简析SA-SSD使用mmdect框架生成训练数据的代码细节

1. 前言

我的上一篇博客简要分析了SA-SSD在预处理训练评估的框架。这篇博客将更近一步去分析SA-SSD使用mmdetection生成训练集的过程。考虑到SSD是基于mmdetection实现的，所以这篇博客也会分析涉及到mmdetection的一部分代码。因为我是小白，所以我会把自己不懂的地方都会记下来。

2. 简析mmdetection的训练流程

2.1 训练总体流程

考虑到SSD是基于mmdetection实现的，首先应该认识mmdetection框架下的训练流程。SSD的训练学习代码如下所示：

    model = build_detector(
        cfg.model, train_cfg=cfg.train_cfg, test_cfg=cfg.test_cfg)

    train_dataset = get_dataset(cfg.data.train)

    train_detector(
        model,
        train_dataset,
        cfg,
        distributed=distributed,
        validate=args.validate,
        logger=logger)

从上述代码中，可见mmdetection的训练流程大致分为三步：

第一步，初始化Detector，对应函数build_detector；

第二步，加载训练数据集，对应函数get_dataset；

第三步，训练Detector，对应函数train_detector；

在上述代码中，cfg起着非常重要的作用。cfg.model代表模型中的超参数。cfg.data.train代表训练数据集的信息。cfg记录着优化器，学习率等等训练细节。入门的小白可以仔细查看一下SA-SSD中的cfg文件。

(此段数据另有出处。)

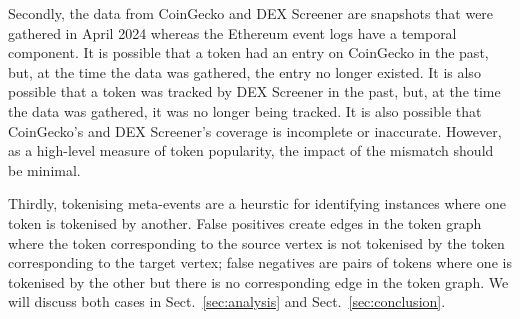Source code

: Secondly, the data from CoinGecko and DEX Screener are snapshots that
were gathered in April 2024 whereas the Ethereum event logs have a
temporal component.  It is possible that a token had an entry on
CoinGecko in the past, but, at the time the data was gathered, the
entry no longer existed.  It is also possible that a token was tracked
by DEX Screener in the past, but, at the time the data was gathered,
it was no longer being tracked.  It is also possible that CoinGecko's
and DEX Screener's coverage is incomplete or inaccurate.  However, as
a high-level measure of token popularity, the impact of the mismatch
should be minimal.

Thirdly, tokenising meta-events are a heurstic for identifying
instances where one token is tokenised by another.  False positives
create edges in the token graph where the token corresponding to the
source vertex is not tokenised by the token corresponding to the
target vertex; false negatives are pairs of tokens where one is
tokenised by the other but there is no corresponding edge in the token
graph.  We will discuss both cases in Sect.~\ref{sec:analysis} and
Sect.~\ref{sec:conclusion}.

函数train_detector是一个比较自动的模块。它会根据cfg中设定的训练细节训练Detector。我不需要修改它，因此train_detector就不是我的重点。作为小白，我比较关注get_dataset和build_detector。在SA-SSD中，训练数据只是视场范围内的点云。假设我的模型需要雷达全部点云呢，或是结合RGB图像呢，或是结合双目RGB图像呢，抑或考虑IMU信息呢，我怎样去生成我所需要的train_dataset呢？这是一个很大的问题。build_detector的重要性不言而喻。这篇博客将分析第一个问题。

2.2 深入理解get_dataset

首先理解cfg.data.train。在上一篇博客已经贴出它的信息，这里就不再重复。在cfg.data.train中，与训练数据相关的参数是：数据集路径，图像尺寸，图像裁剪比（跟FPN网络相关），图像归一化参数，检测目标（比如指定只检测汽车的3D目标），3D目标真值，点云体素化参数，Anchor生成参数。

再去理解函数get_dataset。上一篇文章谈到get_dataset代码中多次出现obj_from_dict。对这个核心函数的分析可见这篇博客。代码如下所示：

def obj_from_dict(info, parrent=None, default_args=None):
    """Initialize an object from dict.
    The dict must contain the key "type", which indicates the object type, it
    can be either a string or type, such as "list" or ``list``. Remaining
    fields are treated as the arguments for constructing the object.
    Args:
        info (dict): Object types and arguments.
        module (:class:`module`): Module which may containing expected object
            classes.
        default_args (dict, optional): Default arguments for initializing the
            object.
    Returns:
        any type: Object built from the dict.
    """
    assert isinstance(info, dict) and 'type' in info
    assert isinstance(default_args, dict) or default_args is None
    args = info.copy()
    obj_type = args.pop('type')
    if mmcv.is_str(obj_type):
        if parrent is not None:
            obj_type = getattr(parrent, obj_type)
        else:
            obj_type = sys.modules[obj_type]
    elif not isinstance(obj_type, type):
        raise TypeError('type must be a str or valid type, but got {}'.format(
            type(obj_type)))
    if default_args is not None:
        for name, value in default_args.items():
            args.setdefault(name, value)
    return obj_type(**args)

看上去挺复杂的。注释说这段函数的作用是Initialize an object from dict，通俗理解是根据字典型变量info去指定初始化一个parrent类对象。说白了，就是字典型变量中储存了类的初始化变量。核心调用是getattr。总之，obj_from_dict是一种做指定初始化的功能函数。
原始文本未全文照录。